I also remember them telling us they were all off to moo-moo land, with Tammy Wynette.

@kess – thought provoking and evocative answer…

@coffeenut – Wow! Wondrousness abounds. That was hilarious and interesting.

OK, I have a male relative who works in a Bank in Central London. His role has to do with security, the transport of ‘money’ about the place in vans etc. He also has had dealings with the sorting and disposal of old paper money and has an unusual claim: to have juggled £200,000 in bundled notes… The amount of money sounds great, but actually, the feat itself is more memorable, a silly and ordinary thing to do while working in a pretty mundane job.

My Husband and I live simply, we have very little income and would not choose to be wealthy in the monetary sense. Life, in all its amazing complexity, is far more important than the tokens with which we trade. Still, where did all the digits go?
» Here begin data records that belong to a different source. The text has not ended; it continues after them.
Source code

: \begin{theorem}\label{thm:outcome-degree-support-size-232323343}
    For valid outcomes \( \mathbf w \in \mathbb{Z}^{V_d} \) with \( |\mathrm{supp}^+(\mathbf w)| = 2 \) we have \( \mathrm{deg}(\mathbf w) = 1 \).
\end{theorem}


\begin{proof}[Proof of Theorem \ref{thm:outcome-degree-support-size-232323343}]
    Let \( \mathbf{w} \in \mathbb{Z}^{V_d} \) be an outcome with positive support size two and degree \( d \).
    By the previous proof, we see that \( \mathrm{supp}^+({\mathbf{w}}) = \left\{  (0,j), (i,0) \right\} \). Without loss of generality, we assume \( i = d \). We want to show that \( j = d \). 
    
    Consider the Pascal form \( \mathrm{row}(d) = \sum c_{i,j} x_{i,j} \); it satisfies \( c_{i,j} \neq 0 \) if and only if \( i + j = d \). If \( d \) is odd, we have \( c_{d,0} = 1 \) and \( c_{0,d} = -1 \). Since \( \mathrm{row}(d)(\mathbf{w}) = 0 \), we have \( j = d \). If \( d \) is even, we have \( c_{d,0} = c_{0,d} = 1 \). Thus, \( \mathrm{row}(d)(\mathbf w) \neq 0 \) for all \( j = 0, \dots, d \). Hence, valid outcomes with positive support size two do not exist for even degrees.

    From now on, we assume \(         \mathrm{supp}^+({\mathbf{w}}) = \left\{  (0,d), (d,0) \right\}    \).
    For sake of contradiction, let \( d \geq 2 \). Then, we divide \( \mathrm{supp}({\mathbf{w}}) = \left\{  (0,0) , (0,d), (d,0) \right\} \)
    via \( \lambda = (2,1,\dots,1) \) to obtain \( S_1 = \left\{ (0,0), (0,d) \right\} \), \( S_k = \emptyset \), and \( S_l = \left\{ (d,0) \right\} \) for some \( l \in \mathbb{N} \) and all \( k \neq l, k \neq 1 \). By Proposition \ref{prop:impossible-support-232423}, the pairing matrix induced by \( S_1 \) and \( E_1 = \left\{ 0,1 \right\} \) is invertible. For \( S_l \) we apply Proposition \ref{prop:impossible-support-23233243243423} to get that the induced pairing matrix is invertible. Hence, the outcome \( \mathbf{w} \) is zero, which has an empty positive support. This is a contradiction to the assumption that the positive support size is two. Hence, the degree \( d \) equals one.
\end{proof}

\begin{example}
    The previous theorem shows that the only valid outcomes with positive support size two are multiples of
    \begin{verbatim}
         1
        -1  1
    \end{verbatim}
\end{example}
Is it simply that the heads of finance pegged the nominal values down?

laureth's avatar

If you paid $100,000 for a house, you feel like you have a house worth $100,000 (if not more, when you sell it) and will make decisions based on that. But if the house is suddenly only worth $50,000 because peoples’ opinions about the value changed, then you feel you have lost half the value in your house. $50,000 is gone. But where did it go? It’s not like someone came and took 50K away from you. It’s just gone – because you can’t get it.

That’s what it’s like. It came from you, but it went… nowhere really. It’s not money that disappeared, it’s value – or at least perceived value – because this way, the money system got smaller. And every market indicator is screaming for more money to be injected into the system. That’s why we have things like Stimulus and Quantitative easing going on, where the Fed “prints” more money to use to buy back bonds it has issued in the past. The economy still depends on all the cash that ‘disappeared’ when your house lost half its value (and so did the junk investments that people bought that were based on it). Yet that’s exactly the thing that much of the Right and some of the Left wants to avoid – this injection of cash into the economy to replace all that lost value.

mammal's avatar

@auntydeb well, that’s when a million quid genuinely did disappear. btw if i had made a million quid out of that particular song i would burn it to. Were they taking the piss?

jaytkay's avatar

This is worthwhile, a 3 minute video:

Planet Money’s Toxic Asset
Planet Money is committed to following the financial crisis to the bitter end. And what better way to do that than to own a piece of it. We bought one of those things that no one wanted, one of those things that almost brought down the global economy: our very own toxic asset.

And here’s an hour on the subject. You can listen online or download a transcript. I think it’s also available free as a podcast in the iTunes store.
The Giant Pool of Money
A special program about the housing crisis produced in a special collaboration with NPR News. We explain it all to you. What does the housing crisis have to do with the turmoil on Wall Street? Why did banks make half-million dollar loans to people without jobs or income? And why is everyone talking so much about the 1930s?

CyanoticWasp's avatar

One of the measures of money is its velocity through the system. If you earned $10 today and spent it at the grocer’s, and he spent the same $10 on a haircut, and the barber spent the same on cigars, etc., then the same $10 bill would be ‘counted as’ a multiple of itself at tax time. On that particular day, the $10 could have been ‘worth’ $30 or $40 or more.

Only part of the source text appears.